There are many Severinos
With mothers called Maria,
So I became Marias's
Of Zacarias, deceased.
— Morte e Vida Severina, João Cabral de Melo Neto (Translated by Elizabeth Bishop)

Morte e Vida Severina is written in seven-syllable metre. This and the frequent repetitions of the same words and sounds help to create a strong sense of spoken rhythm. The play recounts the journey of a retirante down the Capibaribe river to the city. The auto is formally divided in 18 parts, each compromising a scene, either a dialogue between the retirante and someone or a group of people he encounters in his way or a monologue. In terms of the subject of the poem, it can be analyzed in two sections: a first part, chronicling the retirante's travel to the city, and a second, compromising what follows his arrival.

In the first part, Severino passes through several large sugarcane crops, which makes explicit the inequality of land ownership in the region, as well as discover the arid and desolated characteristics of the life in the sertão, so that the Melo Neto crafts a paradox by describing a life that most truly resembles death than anything else. This contradiction is the central point of the poem.

In the second part, the action is most concentrated on Severino and an old man. Despondent and worn out, the retirante considers taking his own life by throwing himself into the river. They then receive notice that the man's child was born and several people, though destitute, are overtaken with joy and bring the child gifts. The scene may be read as a Christian allegory, recreating the nativity in one of the poorest areas of Recife.

==Analysis==

Morte e Vida Severina begins describing Severino, a retirante traveling from the barren, drought-striking hinterlands of Pernambuco to Recife, the state's capital. Severino's name comes from the Portuguese word for “severe", severo. While he attempts to identify himself to the audience, he seems unable to separate himself from the others who live on that land. They are united by their common suffering and share a common destiny of famine, poverty and untimely death. The life of Severino is thys exemplary of the life of the retirantes:

"we are many Severinos, equal in everything and in their evil/ (...) And being us all Severinos/ equal in everything in life/ we shall die of equal death/ the same severin death:/ the death that one dies/ of old-age before the thirties/ of ambushes before the twenties/ of famine a bit a day" (translated freely from Portuguese).
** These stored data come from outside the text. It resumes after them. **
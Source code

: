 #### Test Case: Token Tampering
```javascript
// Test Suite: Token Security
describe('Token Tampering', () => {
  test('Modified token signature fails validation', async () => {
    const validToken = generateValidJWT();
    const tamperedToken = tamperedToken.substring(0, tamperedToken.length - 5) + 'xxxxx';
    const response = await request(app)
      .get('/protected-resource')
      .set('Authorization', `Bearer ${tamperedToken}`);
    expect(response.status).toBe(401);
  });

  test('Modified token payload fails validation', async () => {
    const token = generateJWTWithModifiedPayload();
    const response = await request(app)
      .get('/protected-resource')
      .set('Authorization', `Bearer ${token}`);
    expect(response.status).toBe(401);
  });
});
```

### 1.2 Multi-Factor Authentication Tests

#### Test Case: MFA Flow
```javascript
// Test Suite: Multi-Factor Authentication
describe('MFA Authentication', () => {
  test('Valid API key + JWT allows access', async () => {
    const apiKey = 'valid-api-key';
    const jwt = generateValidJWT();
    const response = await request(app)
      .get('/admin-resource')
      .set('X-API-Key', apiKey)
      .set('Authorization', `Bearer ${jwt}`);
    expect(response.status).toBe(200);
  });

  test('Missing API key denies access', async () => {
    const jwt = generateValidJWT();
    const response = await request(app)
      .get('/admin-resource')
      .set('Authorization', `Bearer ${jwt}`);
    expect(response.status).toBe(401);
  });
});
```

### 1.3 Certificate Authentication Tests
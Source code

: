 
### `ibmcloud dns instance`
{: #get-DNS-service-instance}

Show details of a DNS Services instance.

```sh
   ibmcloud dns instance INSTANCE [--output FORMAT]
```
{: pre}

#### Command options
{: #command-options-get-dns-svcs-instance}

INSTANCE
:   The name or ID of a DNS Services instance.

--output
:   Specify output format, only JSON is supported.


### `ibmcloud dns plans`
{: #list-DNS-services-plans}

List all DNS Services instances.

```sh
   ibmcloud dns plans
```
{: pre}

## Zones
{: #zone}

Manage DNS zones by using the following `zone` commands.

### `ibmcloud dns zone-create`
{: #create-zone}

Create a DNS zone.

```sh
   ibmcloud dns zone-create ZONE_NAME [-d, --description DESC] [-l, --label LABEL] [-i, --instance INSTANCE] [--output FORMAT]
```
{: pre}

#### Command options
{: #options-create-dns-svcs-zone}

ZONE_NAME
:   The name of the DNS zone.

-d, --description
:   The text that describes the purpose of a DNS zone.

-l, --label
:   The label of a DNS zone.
In the middle of the play, Severino watches the burial of a husbandman. The scene criticizes the inequality in land ownership and the exploitation of the workers in the farms, as can be seem in the box on the left.

- The grave you're in
Is measured by hand,
The best bargain you got
In all the land.
– You fit it well,
Not too long or deep,
The part of the latifundio
Which you will keep.
– The grave's not too big,
Nor is it too wide,
It's the land you wanted
To see them divide.
– It's a big grave
For a body so spare,
But you’ll be more at ease
Than you ever were.
– You're a skinny corpse
For such a big tomb,
But at least down there
You’ll have plenty of room."
— Death and Life of a Severino Translated by John Milton (2003) Ed. Plêiade. ISBN 8585795948

Much further in the poem, the retirante reaches the city; however, where he expected to find a better scenario than his previous one, he encounters only the belief that he had just been pursuing his own death. There, he meets an unnamed man with whom he discusses life and his musings on attempting suicide by drowning himself in the river. This conversation, however, is interrupted by the birth of a child, a representation of Jesus Christ, and to everyone around starts singing. Many people bring gifts to the boy, but all of a humble kind: crabs that will keep his life from the mud; newspapers to use as covering on cold night; a doll made of mud, between others. Two Egyptian fortune tellers predict a simple future for the boy, who, they say, will remain forever attached to the miserable reality in which he was born.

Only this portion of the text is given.